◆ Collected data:
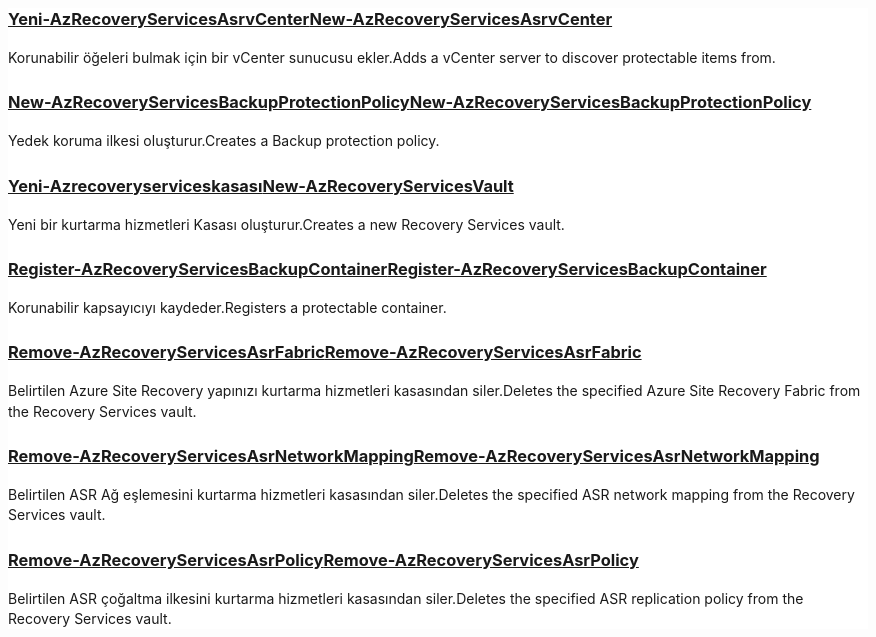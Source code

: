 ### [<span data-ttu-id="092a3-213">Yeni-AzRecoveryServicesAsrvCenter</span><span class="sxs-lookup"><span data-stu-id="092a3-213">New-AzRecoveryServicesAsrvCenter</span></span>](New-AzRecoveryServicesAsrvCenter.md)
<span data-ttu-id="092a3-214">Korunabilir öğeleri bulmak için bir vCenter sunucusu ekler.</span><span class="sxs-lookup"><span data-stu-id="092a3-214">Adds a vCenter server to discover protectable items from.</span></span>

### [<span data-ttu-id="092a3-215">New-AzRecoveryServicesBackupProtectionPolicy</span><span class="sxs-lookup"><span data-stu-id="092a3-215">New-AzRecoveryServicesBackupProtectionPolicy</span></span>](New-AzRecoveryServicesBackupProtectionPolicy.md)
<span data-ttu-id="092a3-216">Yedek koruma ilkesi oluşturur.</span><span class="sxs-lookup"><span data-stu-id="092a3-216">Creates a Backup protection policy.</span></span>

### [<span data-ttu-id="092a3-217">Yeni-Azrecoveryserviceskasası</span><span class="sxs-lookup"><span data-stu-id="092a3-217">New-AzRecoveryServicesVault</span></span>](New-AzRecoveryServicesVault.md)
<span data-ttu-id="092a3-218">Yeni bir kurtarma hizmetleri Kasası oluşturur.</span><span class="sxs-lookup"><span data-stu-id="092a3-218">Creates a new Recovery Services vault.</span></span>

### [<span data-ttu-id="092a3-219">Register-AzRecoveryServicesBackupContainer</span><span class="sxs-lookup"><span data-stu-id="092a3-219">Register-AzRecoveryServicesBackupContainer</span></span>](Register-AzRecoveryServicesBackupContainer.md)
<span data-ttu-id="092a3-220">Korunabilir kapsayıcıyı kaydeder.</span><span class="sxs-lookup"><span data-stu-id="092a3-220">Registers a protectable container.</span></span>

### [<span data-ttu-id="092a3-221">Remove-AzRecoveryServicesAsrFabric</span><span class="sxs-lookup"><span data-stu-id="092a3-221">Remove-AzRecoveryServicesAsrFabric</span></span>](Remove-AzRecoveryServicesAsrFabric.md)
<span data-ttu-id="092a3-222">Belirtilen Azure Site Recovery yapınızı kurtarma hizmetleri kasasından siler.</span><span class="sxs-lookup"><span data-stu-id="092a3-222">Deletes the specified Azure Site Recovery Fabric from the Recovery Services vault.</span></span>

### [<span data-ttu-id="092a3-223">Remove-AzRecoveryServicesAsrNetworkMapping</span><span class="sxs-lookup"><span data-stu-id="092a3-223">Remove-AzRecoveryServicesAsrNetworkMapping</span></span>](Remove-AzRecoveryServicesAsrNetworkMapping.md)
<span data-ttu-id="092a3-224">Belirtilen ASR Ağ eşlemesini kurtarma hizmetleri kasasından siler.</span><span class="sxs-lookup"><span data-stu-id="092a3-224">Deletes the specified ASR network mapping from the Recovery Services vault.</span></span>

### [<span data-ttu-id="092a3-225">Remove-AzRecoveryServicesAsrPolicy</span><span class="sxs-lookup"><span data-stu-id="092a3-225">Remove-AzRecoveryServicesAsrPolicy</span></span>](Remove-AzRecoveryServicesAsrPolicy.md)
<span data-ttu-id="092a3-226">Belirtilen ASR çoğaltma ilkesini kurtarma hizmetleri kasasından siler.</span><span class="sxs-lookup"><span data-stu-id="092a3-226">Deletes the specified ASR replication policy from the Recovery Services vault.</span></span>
--
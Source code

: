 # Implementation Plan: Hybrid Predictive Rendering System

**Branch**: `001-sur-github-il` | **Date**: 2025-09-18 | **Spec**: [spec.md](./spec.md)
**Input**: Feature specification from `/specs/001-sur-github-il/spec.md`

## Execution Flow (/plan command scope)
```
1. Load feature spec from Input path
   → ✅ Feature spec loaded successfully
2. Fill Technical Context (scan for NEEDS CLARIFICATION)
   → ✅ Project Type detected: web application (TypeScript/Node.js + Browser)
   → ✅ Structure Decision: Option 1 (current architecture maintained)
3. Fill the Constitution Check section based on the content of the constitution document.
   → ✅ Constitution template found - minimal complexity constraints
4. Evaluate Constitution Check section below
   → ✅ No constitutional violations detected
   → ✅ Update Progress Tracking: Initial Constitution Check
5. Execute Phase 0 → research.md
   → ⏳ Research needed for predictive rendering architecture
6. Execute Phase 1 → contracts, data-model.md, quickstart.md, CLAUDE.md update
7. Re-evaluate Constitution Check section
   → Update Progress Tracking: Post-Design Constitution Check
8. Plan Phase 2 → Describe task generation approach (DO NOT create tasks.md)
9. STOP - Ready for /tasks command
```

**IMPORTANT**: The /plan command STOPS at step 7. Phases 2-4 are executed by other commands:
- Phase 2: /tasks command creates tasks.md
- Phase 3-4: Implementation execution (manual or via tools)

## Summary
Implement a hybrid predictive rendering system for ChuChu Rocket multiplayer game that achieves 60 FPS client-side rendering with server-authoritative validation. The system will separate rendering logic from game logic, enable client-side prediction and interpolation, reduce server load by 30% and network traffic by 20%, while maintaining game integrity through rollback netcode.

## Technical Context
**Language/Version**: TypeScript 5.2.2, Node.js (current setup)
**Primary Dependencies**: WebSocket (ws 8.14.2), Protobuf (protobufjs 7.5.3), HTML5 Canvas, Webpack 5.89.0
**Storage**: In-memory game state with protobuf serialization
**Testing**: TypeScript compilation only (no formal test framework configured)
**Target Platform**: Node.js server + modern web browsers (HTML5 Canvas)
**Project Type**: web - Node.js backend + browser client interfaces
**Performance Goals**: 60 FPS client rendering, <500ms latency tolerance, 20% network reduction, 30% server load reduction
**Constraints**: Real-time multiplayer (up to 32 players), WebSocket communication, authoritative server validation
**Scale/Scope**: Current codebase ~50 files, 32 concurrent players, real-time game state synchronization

◆ Task details: Return only the lines between the one holding "authoritative server validation" and the one holding "game state synchronization", inclusive, exactly as they appear above.

◆ Output for this exercise:
**Constraints**: Real-time multiplayer (up to 32 players), WebSocket communication, authoritative server validation
**Scale/Scope**: Current codebase ~50 files, 32 concurrent players, real-time game state synchronization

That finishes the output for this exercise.